### Required work
Please repeat the lines below, exactly and only, from the one that holds "critical temperature at" through the one that holds "at which two".

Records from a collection

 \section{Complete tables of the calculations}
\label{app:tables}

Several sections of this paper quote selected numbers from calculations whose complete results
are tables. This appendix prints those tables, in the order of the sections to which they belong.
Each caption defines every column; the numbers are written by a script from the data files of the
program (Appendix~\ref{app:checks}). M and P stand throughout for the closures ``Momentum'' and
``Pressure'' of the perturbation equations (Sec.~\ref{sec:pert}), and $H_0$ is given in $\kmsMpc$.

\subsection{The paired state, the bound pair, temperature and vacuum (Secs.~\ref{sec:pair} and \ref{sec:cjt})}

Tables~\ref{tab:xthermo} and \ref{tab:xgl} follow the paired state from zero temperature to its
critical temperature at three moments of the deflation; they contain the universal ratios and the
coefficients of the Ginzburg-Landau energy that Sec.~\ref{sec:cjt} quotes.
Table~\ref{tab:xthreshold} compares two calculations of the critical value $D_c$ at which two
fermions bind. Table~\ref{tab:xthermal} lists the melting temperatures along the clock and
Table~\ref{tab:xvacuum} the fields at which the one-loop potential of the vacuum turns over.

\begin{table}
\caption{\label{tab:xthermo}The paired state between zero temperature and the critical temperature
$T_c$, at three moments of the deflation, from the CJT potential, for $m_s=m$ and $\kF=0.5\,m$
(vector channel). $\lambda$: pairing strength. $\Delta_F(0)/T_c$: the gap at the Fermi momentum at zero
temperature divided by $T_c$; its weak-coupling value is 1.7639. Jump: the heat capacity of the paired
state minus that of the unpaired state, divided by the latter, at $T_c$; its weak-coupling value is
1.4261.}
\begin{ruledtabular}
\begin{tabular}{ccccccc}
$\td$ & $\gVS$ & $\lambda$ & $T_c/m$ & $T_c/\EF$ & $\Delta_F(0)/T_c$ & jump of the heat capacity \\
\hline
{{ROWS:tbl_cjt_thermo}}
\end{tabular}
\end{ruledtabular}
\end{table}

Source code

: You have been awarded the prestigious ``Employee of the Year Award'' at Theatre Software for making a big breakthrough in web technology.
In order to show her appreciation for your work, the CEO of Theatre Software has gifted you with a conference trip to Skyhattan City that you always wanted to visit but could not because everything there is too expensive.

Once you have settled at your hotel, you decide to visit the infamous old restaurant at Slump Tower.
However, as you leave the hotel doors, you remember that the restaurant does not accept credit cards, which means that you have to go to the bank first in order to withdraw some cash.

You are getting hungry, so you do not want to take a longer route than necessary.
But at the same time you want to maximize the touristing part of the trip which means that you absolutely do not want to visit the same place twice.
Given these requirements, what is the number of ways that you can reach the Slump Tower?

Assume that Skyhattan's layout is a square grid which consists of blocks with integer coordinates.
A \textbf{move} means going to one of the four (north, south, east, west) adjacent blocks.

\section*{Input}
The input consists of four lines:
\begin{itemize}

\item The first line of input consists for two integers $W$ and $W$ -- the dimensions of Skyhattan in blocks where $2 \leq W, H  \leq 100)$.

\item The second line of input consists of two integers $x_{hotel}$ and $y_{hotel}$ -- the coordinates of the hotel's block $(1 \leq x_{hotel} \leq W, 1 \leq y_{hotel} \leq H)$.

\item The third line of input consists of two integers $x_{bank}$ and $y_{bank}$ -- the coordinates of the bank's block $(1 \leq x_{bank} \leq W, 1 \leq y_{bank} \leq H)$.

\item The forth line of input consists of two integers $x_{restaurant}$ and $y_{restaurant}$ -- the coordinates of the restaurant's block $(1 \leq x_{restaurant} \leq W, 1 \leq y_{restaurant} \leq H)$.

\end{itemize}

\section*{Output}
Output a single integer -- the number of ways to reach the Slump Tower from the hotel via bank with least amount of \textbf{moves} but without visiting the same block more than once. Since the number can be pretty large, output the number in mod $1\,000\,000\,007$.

### Solution for this problem
critical temperature at three moments of the deflation; they contain the universal ratios and the
coefficients of the Ginzburg-Landau energy that Sec.~\ref{sec:cjt} quotes.
Table~\ref{tab:xthreshold} compares two calculations of the critical value $D_c$ at which two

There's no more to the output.